[Opening Data to examine section]

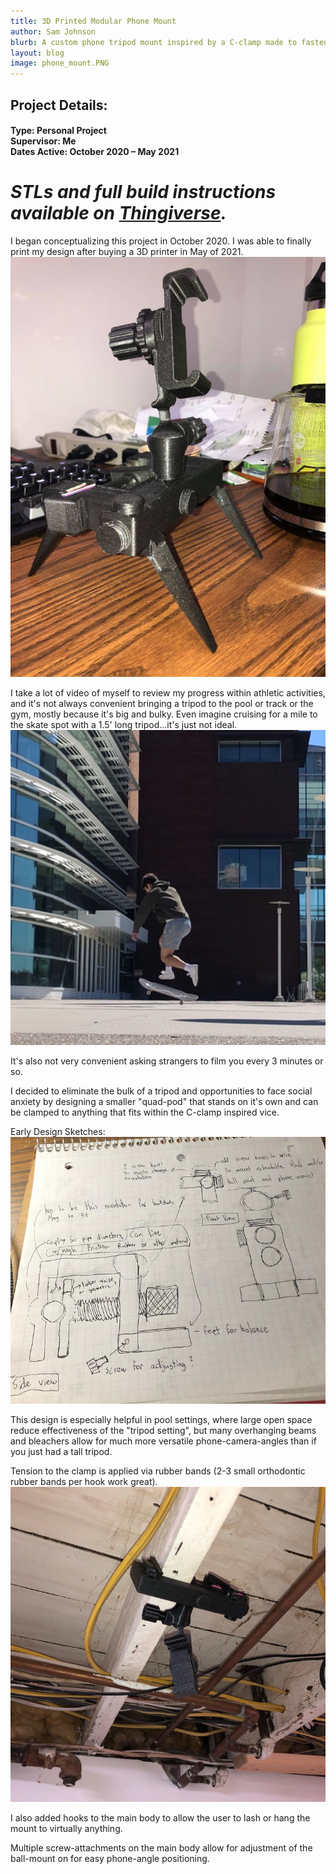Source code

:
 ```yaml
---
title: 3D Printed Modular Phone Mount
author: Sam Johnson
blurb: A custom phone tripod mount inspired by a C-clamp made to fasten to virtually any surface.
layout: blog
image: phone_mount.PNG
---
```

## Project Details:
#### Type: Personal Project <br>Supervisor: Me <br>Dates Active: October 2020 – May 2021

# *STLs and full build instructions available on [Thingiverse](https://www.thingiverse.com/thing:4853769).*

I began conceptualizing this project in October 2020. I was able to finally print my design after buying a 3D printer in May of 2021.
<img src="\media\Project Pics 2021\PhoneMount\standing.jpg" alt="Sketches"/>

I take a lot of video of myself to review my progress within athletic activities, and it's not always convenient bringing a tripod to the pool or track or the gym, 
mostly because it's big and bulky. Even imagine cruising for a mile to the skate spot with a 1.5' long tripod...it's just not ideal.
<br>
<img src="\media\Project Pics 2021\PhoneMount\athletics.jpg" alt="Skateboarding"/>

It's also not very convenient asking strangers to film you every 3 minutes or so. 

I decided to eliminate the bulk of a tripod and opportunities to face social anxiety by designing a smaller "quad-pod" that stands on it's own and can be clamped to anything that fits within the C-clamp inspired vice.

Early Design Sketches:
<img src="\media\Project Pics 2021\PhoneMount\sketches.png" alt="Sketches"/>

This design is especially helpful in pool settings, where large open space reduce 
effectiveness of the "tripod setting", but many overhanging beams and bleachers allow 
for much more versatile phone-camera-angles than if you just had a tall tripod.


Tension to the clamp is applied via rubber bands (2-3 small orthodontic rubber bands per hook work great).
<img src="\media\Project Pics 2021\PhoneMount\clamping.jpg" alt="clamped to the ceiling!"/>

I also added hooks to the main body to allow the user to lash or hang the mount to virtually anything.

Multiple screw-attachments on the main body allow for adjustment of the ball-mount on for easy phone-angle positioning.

[Closing Data to examine section]
[Opening Data to examine section]

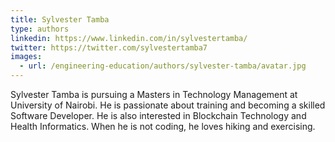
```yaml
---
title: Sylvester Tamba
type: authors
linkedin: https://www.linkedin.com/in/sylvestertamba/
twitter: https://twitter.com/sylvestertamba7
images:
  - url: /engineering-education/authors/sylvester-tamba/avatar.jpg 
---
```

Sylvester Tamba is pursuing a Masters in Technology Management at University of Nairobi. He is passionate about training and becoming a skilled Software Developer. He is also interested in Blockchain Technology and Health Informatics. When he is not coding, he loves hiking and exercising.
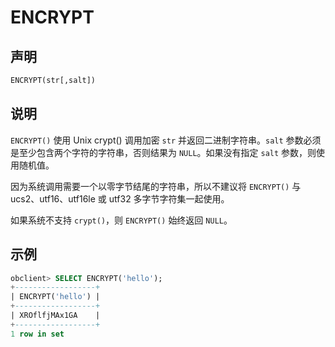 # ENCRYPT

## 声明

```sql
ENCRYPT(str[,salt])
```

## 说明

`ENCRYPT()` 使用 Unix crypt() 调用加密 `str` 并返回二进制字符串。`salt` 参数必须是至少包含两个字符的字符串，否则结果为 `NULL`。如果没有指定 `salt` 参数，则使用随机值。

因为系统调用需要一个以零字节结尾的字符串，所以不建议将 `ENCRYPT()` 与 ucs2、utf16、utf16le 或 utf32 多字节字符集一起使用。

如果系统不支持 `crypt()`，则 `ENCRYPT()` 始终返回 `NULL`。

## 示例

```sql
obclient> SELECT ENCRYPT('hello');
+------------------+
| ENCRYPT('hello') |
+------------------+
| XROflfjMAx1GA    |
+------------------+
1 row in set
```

[Closing Data to examine section]
[Opening Data to examine section]

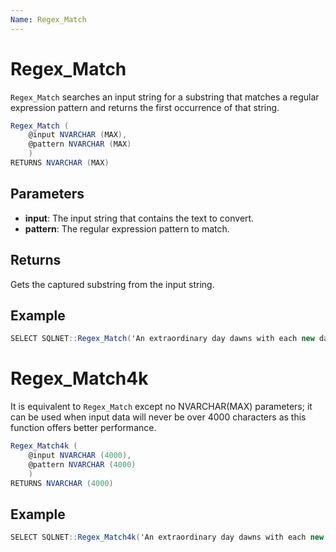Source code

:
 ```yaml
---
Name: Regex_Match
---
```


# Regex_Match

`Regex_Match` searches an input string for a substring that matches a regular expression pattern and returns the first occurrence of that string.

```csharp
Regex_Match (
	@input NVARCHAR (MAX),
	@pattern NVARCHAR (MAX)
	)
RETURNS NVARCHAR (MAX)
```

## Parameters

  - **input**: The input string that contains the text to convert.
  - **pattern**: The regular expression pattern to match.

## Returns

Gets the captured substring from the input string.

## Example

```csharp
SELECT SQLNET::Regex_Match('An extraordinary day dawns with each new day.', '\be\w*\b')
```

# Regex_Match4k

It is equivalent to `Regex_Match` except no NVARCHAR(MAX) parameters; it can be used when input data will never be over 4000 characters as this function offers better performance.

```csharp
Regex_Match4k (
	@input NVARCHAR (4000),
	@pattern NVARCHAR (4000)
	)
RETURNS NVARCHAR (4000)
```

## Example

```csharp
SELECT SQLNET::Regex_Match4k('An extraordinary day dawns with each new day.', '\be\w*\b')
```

[Closing Data to examine section]

— Your goal —
Among the entries above, which lines include "main"? List them all.

— Answer to the problem —
I also added hooks to the main body to allow the user to lash or hang the mount to virtually anything.
Multiple screw-attachments on the main body allow for adjustment of the ball-mount on for easy phone-angle positioning.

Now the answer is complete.